I only added the IsisTransactionFilterForRestfulObjects very recently;
until then it was also relying on the lazy creation of transactions down in
the PersistenceManager.   But what it also means is that any queries for
objects are done without a transaction in place (I guess that the JDO/DN
and/or the RDBMS creates one implicitly).  I could see in the future that
we might want to allow the user to use isolation level 3 rather than level
1, ie guarantee that a transaction exists and is present.




>
> > At the moment we only ever apply such validation at the UI layer,
> mediating
> > between the viewer layer and the domain object model/layer.
>
> This was not our expectation. And I think this is not the expected
> behavior in other "validation" frameworks. I'll further detail this.
>

You've convinced me... we should keep our entities consistent across the
layers.  I don't know that I really thought otherwise, was just aware that
this was an area where the current implementation of Isis was less than
ideal.

[snip]


> So, at least, I could expect:
> - After any action execution, all domain objects are in compliance with
> all defined invariants.
> - During action execution, I could understand that objects are not
> conformant with invariants.
> - If a property is modified on a viewer, when the object changes are
> saved/persisted (sent to Isis and, through it, to the database) all
> invariants are in place.
>
>
I've been mulling on how we can implement easily implement this.  I'm not
sure that FrameworkSynchronizer is the right place, because that will be
called multiple times throughout the xactn.  Instead, in IsisTransaction
itself we have several enlistXxx() methods, already called by the JDO
objectstore/FrameworkSynchronizer, originally added for auditing and
publishing purposes.

So, it seems it would be relatively trivial to additionally spin through
all enlisted objects, and fire the validation checks on them, just prior to
commit.  This would be a bit like a pre-commit trigger.

Another benefit of this design is that we know that at this point JDO/DN
will have locked these objects exclusively, so there is no chance of the
objects being changed under our feet.

I think this is what the ticket you've raised, ISIS-487, should now
implement.




> If we were on a CQRS architecture, all property changes would be
> considered a command and the DDD domain invariants would be guaranteed
> before and after executing a command.

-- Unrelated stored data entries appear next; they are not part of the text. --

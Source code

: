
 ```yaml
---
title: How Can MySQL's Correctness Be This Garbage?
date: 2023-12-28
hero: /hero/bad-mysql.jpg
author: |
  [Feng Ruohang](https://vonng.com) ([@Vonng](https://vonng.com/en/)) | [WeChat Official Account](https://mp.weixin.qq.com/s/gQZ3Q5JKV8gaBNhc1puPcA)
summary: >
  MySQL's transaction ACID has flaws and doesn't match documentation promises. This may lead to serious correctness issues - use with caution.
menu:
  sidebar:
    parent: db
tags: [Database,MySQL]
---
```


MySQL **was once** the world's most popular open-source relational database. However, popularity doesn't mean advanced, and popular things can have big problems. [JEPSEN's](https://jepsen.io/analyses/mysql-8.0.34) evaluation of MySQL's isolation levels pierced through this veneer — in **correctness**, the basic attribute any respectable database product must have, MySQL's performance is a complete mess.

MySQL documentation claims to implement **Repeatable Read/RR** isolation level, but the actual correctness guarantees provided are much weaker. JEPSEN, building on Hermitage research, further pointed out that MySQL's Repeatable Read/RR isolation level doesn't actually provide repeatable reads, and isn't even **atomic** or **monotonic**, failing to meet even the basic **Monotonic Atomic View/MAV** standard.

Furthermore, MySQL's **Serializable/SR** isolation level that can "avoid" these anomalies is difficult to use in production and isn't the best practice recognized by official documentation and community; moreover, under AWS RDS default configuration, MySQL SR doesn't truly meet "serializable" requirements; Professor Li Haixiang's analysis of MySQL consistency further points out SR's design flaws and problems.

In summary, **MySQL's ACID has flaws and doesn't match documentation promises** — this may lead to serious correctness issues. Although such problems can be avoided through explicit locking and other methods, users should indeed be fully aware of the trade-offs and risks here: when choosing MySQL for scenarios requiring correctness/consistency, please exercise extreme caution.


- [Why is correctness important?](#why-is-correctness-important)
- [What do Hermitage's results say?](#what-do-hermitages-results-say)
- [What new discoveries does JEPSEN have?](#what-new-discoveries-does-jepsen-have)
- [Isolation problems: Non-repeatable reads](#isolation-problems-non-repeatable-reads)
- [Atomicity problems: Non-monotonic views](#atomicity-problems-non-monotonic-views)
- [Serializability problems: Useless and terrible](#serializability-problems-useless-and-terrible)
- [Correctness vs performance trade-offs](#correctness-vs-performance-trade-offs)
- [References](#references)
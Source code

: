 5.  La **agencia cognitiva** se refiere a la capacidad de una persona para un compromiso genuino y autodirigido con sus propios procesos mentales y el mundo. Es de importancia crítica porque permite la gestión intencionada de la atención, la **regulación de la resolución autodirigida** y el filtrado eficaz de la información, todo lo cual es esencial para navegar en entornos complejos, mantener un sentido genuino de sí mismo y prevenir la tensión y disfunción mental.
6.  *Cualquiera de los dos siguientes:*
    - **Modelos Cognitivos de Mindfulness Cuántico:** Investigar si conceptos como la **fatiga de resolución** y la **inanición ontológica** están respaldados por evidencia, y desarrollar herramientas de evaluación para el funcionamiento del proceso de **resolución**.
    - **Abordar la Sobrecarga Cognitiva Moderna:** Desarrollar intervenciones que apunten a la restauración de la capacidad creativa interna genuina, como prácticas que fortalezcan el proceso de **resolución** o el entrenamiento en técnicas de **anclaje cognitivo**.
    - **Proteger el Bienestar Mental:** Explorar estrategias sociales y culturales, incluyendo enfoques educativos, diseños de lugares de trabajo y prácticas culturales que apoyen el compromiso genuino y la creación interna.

And perhaps that would be the meaning
> of an "Isis Transaction", differenciating it from a database transaction or
> an "application layer transaction" (such as in SAP, where it's referred as
> an operations requiring work in one or more than one views, as in a
> wizard)).
>

I don't see an IsisTransaction as having a different scope to a database
transaction; it's a single short-lived transaction in force for the
duration of the invocation of an object action (or property edit).  But
what it can/does provide is this ability to find the enlisted objects and
do useful things to/with them.

Appreciate you spending the time to make these arguments; good stuff.